On 2.2.22, this guy, who was born in ’61, turned 61. (I’m not sure, but this may make me the antichrist.)
That’s 22,314 days. 22,314 days before that it was New Years Eve, 1899, and people were living the final moments of the 19th century.
As my birthday approached, I got to thinking. It’s probably common enough, once you reach a certain age, to reflect on all that has happened in the world during your lifetime. Something made me ask the next question: what about the 61 years before that? Take my birthday as the center-point, and compare the span before with what’s come after.
In 1899, William McKinley was president. Joe Biden would be born 21 years later. My great-grandfather Charlie was eight.

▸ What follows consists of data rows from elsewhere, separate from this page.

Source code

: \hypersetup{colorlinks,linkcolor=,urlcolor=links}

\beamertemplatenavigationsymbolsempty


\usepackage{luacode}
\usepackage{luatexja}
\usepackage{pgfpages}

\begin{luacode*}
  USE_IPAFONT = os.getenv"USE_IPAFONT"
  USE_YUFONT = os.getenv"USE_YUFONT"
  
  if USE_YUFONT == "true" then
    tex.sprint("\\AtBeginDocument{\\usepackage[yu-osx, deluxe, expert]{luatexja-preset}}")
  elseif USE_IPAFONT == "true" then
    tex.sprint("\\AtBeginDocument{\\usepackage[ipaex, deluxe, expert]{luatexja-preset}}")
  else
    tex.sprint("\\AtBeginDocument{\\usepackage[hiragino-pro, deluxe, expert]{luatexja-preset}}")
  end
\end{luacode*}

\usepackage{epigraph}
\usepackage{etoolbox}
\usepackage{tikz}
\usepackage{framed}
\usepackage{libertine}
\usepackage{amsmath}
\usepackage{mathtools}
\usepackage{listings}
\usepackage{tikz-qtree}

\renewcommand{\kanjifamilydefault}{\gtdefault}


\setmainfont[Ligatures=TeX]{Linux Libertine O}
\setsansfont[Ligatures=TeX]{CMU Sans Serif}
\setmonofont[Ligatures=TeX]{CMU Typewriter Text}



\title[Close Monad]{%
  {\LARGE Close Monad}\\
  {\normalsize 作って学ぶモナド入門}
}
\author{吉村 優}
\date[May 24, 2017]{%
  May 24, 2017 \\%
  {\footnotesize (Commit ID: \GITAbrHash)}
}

A majority of Americans lived in rural areas. 44,628 days later, there are very real questions about whether the damage we’ve done to the environment is fixable.
Indoor plumbing, telephones, and cars were rare. Only the well-off could afford an automobile, for instance, and the manufacturer options included a variety of household names:
Steam: Century, Grout, Kensington, Keystone, Kidder, Leach, Liquid Air, Locomobile, Mobile (pre Stanley Steamer), Strathmore, Victor Steam, Waltham Steam; electric: American Electric, Baker, Columbia (taxi), Electric Vehicle, Quinby, Stearns, US Automobile, Van Wagoner, Woods; internal-combustion: American, Black, Bramwell-Robinson, Gasmobile, Gurley, Holyoke, International, Media, Oakman-Hertel, Packard (Ohio), Quick, Sintz
Ford wouldn’t be incorporated until 1903.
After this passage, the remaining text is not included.